Литмир - Электронная Библиотека
Содержание  
A
A

Как этот цирковой городок выматывающих тренировок и сухого автоматизма примиряет столько разных воль, космополитизм истинной грации и хронометрированный расчет прыжка? Может быть, каждый из акробатов заставляет нас втайне придумывать ему биографию и дополнять ее последовательностью темную внезапность их появления и ухода? Представляешь себе эту воздушную гимнастку где-нибудь в Киото или Йошиваре{463}, выходящей из школы, куда ее завлек Бродячий Дух; семья в тревоге, но понемногу мать начинает похваливать первые успехи дочери, которая, по счастью, не похожа на своих братьев и не последовала за ними изучать поливное земледелие в Коннектикуте или физику электромагнитных процессов в Сорбонне. Ночью полудремы и рисового вина в Йошиваре, городе утех, ее наставник, обожатель хрупкого и безучастного равновесия, наносит кому-то удар кинжалом. И хотя знаки на лезвии обличают принадлежность его владельца к клану Топсе, роду воителей, ему приходится скрыться. Он разузнает о своей подруге через цирк, где она проходила обучение. Та исчезает.

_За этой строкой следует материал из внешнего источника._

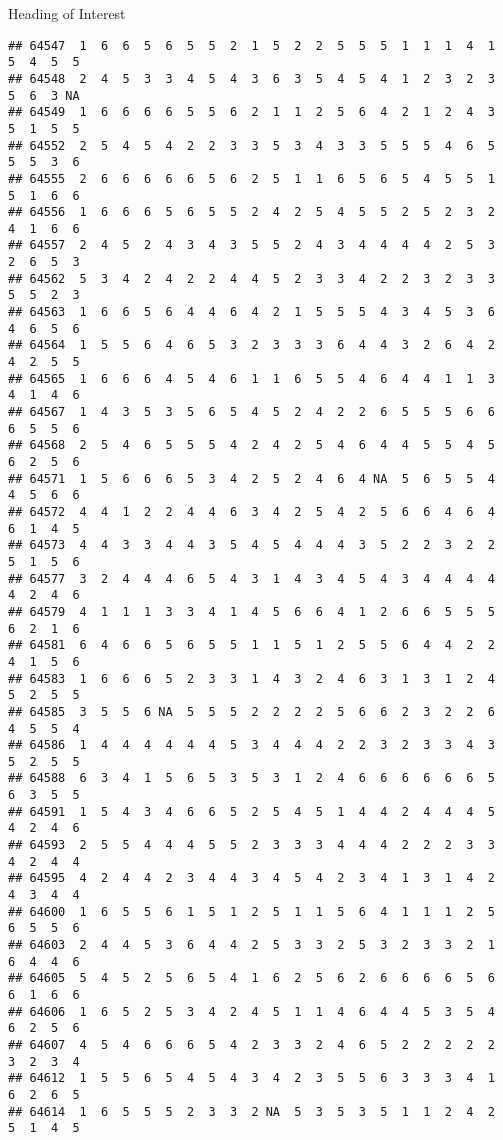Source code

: \documentclass[
  ignorenonframetext,
]{beamer}
\begin{document}
\begin{frame}[fragile]{Heading of Interest}
\begin{verbatim}
## 64547  1  6  6  5  6  5  5  2  1  5  2  2  5  5  5  1  1  1  4  1  5  4  5  5
## 64548  2  4  5  3  3  4  5  4  3  6  3  5  4  5  4  1  2  3  2  3  5  6  3 NA
## 64549  1  6  6  6  6  5  5  6  2  1  1  2  5  6  4  2  1  2  4  3  5  1  5  5
## 64552  2  5  4  5  4  2  2  3  3  5  3  4  3  3  5  5  5  4  6  5  5  5  3  6
## 64555  2  6  6  6  6  6  5  6  2  5  1  1  6  5  6  5  4  5  5  1  5  1  6  6
## 64556  1  6  6  6  5  6  5  5  2  4  2  5  4  5  5  2  5  2  3  2  4  1  6  6
## 64557  2  4  5  2  4  3  4  3  5  5  2  4  3  4  4  4  4  2  5  3  2  6  5  3
## 64562  5  3  4  2  4  2  2  4  4  5  2  3  3  4  2  2  3  2  3  3  5  5  2  3
## 64563  1  6  6  5  6  4  4  6  4  2  1  5  5  5  4  3  4  5  3  6  4  6  5  6
## 64564  1  5  5  6  4  6  5  3  2  3  3  3  6  4  4  3  2  6  4  2  4  2  5  5
## 64565  1  6  6  6  4  5  4  6  1  1  6  5  5  4  6  4  4  1  1  3  4  1  4  6
## 64567  1  4  3  5  3  5  6  5  4  5  2  4  2  2  6  5  5  5  6  6  6  5  5  6
## 64568  2  5  4  6  5  5  5  4  2  4  2  5  4  6  4  4  5  5  4  5  6  2  5  6
## 64571  1  5  6  6  6  5  3  4  2  5  2  4  6  4 NA  5  6  5  5  4  4  5  6  6
## 64572  4  4  1  2  2  4  4  6  3  4  2  5  4  2  5  6  6  4  6  4  6  1  4  5
## 64573  4  4  3  3  4  4  3  5  4  5  4  4  4  3  5  2  2  3  2  2  5  1  5  6
## 64577  3  2  4  4  4  6  5  4  3  1  4  3  4  5  4  3  4  4  4  4  4  2  4  6
## 64579  4  1  1  1  3  3  4  1  4  5  6  6  4  1  2  6  6  5  5  5  6  2  1  6
## 64581  6  4  6  6  5  6  5  5  1  1  5  1  2  5  5  6  4  4  2  2  4  1  5  6
## 64583  1  6  6  6  5  2  3  3  1  4  3  2  4  6  3  1  3  1  2  4  5  2  5  5
## 64585  3  5  5  6 NA  5  5  5  2  2  2  2  5  6  6  2  3  2  2  6  4  5  5  4
## 64586  1  4  4  4  4  4  4  5  3  4  4  4  2  2  3  2  3  3  4  3  5  2  5  5
## 64588  6  3  4  1  5  6  5  3  5  3  1  2  4  6  6  6  6  6  6  5  6  3  5  5
## 64591  1  5  4  3  4  6  6  5  2  5  4  5  1  4  4  2  4  4  4  5  4  2  4  6
## 64593  2  5  5  4  4  4  5  5  2  3  3  3  4  4  4  2  2  2  3  3  4  2  4  4
## 64595  4  2  4  4  2  3  4  4  3  4  5  4  2  3  4  1  3  1  4  2  4  3  4  4
## 64600  1  6  5  5  6  1  5  1  2  5  1  1  5  6  4  1  1  1  2  5  6  5  5  6
## 64603  2  4  4  5  3  6  4  4  2  5  3  3  2  5  3  2  3  3  2  1  6  4  4  6
## 64605  5  4  5  2  5  6  5  4  1  6  2  5  6  2  6  6  6  6  5  6  6  1  6  6
## 64606  1  6  5  2  5  3  4  2  4  5  1  1  4  6  4  4  5  3  5  4  6  2  5  6
## 64607  4  5  4  6  6  6  5  4  2  3  3  2  4  6  5  2  2  2  2  2  3  2  3  4
## 64612  1  5  5  6  5  4  5  4  3  4  2  3  5  5  6  3  3  3  4  1  6  2  6  5
## 64614  1  6  5  5  5  2  3  3  2 NA  5  3  5  3  5  1  1  2  4  2  5  1  4  5

\end{verbatim}
\end{frame}
\end{document}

На этом месте укротительница снова щелкает бичом, светильники опять наливаются ледяной белизной. И из полярноцветных вод на арену выходят бесчисленные полчища тюленей.

6 декабря 1949
45. Лебеди и фламинго, или В топазовой глубине сна

Есть особое занятие: наблюдать за любопытствующими, когда они в парке Масео{464} следят за вопросительным скольжением лебедей и не задающим уже никаких вопросов квиетизмом{465} фламинго. Лебедь отсылает к вагнерианству, к нашему испаноязычному модернизму{466}, туманам, безвкусице в целом и безвкусице уточненного вкуса — в частности. От льва Гюго до лебедя Дарио геральдику поэзии осеняет память о линнеевой классификации, — а как иначе расставить по местам весь список поэтов и школ? Дарио преследует лебедь — его хрупкость, непоколебимое спокойствие. Иероглифы его выгнутой шеи и гигиенических забот, изнеможение веера из лебединых перьев, уставшего от рутины нежить все те же лица, мещанские суеверия с их белыми и черными лебедями буквально обступают поэта. Лебедь неразлучен с нашим модернизмом, как схватка лебедя и совы — с реакцией на модернизм. Но и никарагуанский лебедь Дарио, и мексиканская сова Гонсалеса Мартинеса{467} застыли в неподвижности — пленники судьбы, приверженцы вечного возвращения. Задумчивый ориентализм Гонсалеса Мартинеса роняет, — «Возьмут из груды праха заброшенную лиру / И звуком наших песен заговорит струна», — а лебединое рококо Дарио подхватывает, шепча: «И соловьи все те же роняют те же трели, / Ведя все ту же песню на разных языках».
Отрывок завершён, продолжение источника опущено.